About this exercise:
Copy each line of the following data that contains "then".

Entries taken from a collection:
━━━━━━━━
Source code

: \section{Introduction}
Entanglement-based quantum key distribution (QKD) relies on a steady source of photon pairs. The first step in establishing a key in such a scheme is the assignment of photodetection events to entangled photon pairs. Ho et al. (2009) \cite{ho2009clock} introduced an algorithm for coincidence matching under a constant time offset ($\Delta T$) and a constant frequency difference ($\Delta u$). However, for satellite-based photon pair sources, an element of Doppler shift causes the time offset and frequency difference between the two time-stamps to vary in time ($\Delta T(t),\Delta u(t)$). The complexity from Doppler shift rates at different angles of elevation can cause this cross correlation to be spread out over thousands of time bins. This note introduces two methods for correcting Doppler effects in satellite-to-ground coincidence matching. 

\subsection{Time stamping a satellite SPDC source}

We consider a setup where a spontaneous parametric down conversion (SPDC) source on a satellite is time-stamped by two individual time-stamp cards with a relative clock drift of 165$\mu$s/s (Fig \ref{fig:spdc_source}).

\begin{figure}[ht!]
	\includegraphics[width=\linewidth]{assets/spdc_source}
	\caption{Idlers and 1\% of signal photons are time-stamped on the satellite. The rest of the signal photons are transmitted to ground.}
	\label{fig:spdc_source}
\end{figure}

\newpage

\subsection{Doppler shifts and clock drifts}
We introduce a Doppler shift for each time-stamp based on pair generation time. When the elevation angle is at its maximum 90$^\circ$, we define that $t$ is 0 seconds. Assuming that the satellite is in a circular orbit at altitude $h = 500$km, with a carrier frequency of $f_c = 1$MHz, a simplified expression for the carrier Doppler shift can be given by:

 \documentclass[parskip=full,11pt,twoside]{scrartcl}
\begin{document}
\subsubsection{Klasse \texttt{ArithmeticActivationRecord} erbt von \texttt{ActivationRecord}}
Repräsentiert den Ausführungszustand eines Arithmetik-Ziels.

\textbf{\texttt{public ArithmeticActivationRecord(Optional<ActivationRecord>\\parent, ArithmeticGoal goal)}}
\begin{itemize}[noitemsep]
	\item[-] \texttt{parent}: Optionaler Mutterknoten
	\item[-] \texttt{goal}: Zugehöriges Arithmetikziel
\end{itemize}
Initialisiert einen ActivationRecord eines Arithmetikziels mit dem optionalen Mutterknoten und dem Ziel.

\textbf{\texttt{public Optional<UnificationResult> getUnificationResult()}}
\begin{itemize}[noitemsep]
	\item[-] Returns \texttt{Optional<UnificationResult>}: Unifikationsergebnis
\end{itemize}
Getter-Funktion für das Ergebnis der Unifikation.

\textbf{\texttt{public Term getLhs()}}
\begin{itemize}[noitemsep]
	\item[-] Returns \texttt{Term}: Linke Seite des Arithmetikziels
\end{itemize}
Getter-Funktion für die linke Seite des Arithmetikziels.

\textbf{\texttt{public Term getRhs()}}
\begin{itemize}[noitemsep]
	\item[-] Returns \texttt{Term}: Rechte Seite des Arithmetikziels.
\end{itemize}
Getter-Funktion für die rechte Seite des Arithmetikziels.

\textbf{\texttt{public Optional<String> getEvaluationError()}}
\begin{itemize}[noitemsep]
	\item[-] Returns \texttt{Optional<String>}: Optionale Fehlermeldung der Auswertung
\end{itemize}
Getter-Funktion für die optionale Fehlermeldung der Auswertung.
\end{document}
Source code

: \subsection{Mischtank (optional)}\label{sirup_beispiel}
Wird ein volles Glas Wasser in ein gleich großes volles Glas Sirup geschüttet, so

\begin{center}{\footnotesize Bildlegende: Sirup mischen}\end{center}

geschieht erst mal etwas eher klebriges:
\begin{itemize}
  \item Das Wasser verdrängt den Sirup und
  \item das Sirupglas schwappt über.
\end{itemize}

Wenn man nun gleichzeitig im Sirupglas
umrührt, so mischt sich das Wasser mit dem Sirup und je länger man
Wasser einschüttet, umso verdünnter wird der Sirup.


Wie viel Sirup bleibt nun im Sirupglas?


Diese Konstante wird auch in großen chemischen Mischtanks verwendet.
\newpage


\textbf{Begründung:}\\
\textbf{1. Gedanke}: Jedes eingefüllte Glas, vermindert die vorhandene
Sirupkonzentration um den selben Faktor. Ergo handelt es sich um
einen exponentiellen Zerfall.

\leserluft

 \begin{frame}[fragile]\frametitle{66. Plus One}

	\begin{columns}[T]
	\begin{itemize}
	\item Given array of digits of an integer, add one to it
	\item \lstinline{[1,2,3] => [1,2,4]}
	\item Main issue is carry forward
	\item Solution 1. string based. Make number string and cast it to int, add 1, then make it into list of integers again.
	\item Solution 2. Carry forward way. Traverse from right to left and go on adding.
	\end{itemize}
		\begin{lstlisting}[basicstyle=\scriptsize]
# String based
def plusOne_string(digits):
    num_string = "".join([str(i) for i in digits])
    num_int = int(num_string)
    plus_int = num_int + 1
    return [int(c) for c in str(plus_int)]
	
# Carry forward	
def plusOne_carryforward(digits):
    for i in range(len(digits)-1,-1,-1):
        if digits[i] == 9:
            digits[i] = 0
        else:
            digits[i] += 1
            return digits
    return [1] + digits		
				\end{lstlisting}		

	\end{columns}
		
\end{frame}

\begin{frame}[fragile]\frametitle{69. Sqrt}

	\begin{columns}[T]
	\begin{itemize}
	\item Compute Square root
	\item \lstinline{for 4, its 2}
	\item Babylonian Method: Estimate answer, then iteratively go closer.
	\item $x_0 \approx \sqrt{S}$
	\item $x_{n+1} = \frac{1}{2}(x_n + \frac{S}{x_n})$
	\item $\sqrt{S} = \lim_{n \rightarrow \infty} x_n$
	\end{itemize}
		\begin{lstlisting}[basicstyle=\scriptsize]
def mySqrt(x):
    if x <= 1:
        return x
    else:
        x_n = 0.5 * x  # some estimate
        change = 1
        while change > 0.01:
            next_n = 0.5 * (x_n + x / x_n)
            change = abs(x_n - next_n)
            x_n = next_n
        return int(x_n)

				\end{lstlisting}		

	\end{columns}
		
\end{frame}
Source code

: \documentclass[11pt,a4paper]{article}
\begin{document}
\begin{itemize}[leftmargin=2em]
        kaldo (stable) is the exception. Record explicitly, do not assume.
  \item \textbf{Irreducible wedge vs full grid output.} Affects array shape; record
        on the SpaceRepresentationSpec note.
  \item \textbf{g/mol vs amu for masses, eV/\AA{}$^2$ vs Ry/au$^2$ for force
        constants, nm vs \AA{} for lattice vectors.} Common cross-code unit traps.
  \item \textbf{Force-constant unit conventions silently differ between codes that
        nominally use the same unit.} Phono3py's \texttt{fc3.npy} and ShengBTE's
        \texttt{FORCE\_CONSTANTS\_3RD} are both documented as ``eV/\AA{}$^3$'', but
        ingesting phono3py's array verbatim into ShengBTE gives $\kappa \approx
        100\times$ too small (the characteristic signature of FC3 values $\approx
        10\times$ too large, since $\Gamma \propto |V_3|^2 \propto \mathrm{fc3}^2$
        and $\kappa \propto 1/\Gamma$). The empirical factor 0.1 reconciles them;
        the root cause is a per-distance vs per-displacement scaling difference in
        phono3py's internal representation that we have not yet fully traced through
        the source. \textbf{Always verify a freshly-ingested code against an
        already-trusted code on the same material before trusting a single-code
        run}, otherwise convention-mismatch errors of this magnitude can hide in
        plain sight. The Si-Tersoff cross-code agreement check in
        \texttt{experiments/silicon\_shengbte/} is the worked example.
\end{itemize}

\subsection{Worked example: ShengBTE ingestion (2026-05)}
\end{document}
━━━━━━━━
Exercise response:
	\item Solution 1. string based. Make number string and cast it to int, add 1, then make it into list of integers again.
	\item Babylonian Method: Estimate answer, then iteratively go closer.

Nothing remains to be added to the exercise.